The recently formed Cottonwood Lake Preservation Society is urgently working towards a major grant deadline of January 17th and has set up a GoFundMe page to assist in the campaign. — Screenshot photo

It might be a stretch, but grassroots group is pushing ahead in an attempt to stop anymore logging slated for the mountainside above the Regional District of Central Kootenay’s Cottonwood Lake Park located 10 kilometers south of Nelson on Highway 6.

The recently formed Cottonwood Lake Preservation Society is urgently working towards a major grant deadline of January 17th and has set up a GoFundMe page to assist in the campaign.

“To save the land, we need to get it into public hands,” Andrew McBurney, spokesperson for the society said in a media release.

“The land is privately owned, and the logging is unregulated,” McBurney adds. “That means the two large parcels that run along the west side of Highway 6, surrounding Cottonwood Lake and the Apex Nordic Ski Area can be completely clearcut — from the top of the ridge to the shore of the lake and its adjacent wetlands. The visual impact alone will be severe.”

The stop logging campaign was launched following a meeting on the controversial private land harvesting plan, held at the Nelson Rod and Gun Club December 19 where more than 400 people attended.

The standing room only crowd, with some people listening to speakers from outside the doors, heard experts in avalanche control and grizzly bears, a biologist on the effects logging has on wildlife, a hydrologist, as well as representatives from the Nelson Cycling Club, Rod and Gun Club, Nordic Ski Club, councilors, Jesse Woodward, Keith Page and Rik Logtenberg and RDCK Area G Director Hans Cunningham.

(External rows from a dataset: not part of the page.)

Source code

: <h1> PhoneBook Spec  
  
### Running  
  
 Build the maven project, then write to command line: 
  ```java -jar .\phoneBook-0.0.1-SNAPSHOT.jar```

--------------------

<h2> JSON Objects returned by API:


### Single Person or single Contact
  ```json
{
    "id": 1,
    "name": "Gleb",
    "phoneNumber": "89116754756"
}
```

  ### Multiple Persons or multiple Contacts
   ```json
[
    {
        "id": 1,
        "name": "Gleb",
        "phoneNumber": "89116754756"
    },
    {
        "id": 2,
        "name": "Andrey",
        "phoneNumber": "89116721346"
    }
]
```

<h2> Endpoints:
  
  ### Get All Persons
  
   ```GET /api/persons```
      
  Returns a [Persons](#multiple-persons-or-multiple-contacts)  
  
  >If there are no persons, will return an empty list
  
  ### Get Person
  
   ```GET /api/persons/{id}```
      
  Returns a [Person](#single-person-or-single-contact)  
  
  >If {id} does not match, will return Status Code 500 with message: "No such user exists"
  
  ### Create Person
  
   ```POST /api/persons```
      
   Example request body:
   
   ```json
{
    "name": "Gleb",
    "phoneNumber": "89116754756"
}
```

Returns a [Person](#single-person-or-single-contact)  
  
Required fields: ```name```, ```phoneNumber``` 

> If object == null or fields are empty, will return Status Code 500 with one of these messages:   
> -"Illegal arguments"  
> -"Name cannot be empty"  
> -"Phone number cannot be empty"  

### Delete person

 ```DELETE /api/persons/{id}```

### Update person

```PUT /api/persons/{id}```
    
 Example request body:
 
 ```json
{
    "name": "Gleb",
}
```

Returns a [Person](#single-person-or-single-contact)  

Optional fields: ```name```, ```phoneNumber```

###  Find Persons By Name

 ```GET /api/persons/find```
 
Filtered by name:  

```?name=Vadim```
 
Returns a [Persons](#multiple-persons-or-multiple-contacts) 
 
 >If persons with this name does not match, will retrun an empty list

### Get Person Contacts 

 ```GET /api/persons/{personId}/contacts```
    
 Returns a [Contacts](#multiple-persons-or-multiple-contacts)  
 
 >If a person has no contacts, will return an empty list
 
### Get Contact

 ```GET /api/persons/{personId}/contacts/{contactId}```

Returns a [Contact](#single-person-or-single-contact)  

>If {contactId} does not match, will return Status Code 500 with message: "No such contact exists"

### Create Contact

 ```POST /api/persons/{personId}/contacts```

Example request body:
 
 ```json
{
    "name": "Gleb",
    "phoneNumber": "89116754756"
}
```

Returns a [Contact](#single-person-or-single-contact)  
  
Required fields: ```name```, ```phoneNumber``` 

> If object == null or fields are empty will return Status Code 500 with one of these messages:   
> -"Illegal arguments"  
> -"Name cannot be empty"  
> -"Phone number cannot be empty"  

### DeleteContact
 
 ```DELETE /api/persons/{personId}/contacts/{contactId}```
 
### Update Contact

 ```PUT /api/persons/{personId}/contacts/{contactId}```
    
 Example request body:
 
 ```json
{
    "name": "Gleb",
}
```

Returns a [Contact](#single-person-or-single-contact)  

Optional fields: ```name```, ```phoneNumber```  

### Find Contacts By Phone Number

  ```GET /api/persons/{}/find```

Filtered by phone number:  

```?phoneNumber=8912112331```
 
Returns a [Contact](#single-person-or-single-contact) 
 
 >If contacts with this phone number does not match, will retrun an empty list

Since the GoFundMe campaign was launched, more than 300 donors have raised $36,600.

Proponents are concerned the proposed harvest — slated to begin as early as March 1 — will negatively impact the gateway to Nelson and Whitewater, the Apex Nordic Trail network and popular fishing, skating, mountain biking, and hiking trails.

The area also contains a sensitive wetland ecosystem that feeds two watersheds and local water licenses, an important wildlife corridor for grizzly bears and other large mammals, and potential avalanche zones above the Nelson Nordic trail system and Cottonwood Lake.

McBurney says the Cottonwoods conservation effort isn’t aiming to vilify anyone, and that proponents want to find a win-win for everyone involved, with the help of local and regional government.

“We can do this. But we need the public’s help. Urgently,” said McBurney. “Make a donation today, spread the word and urge community and government leaders for their support. The future of this beautiful area, what it gives all of us, and how it reflects our community values is at stake.”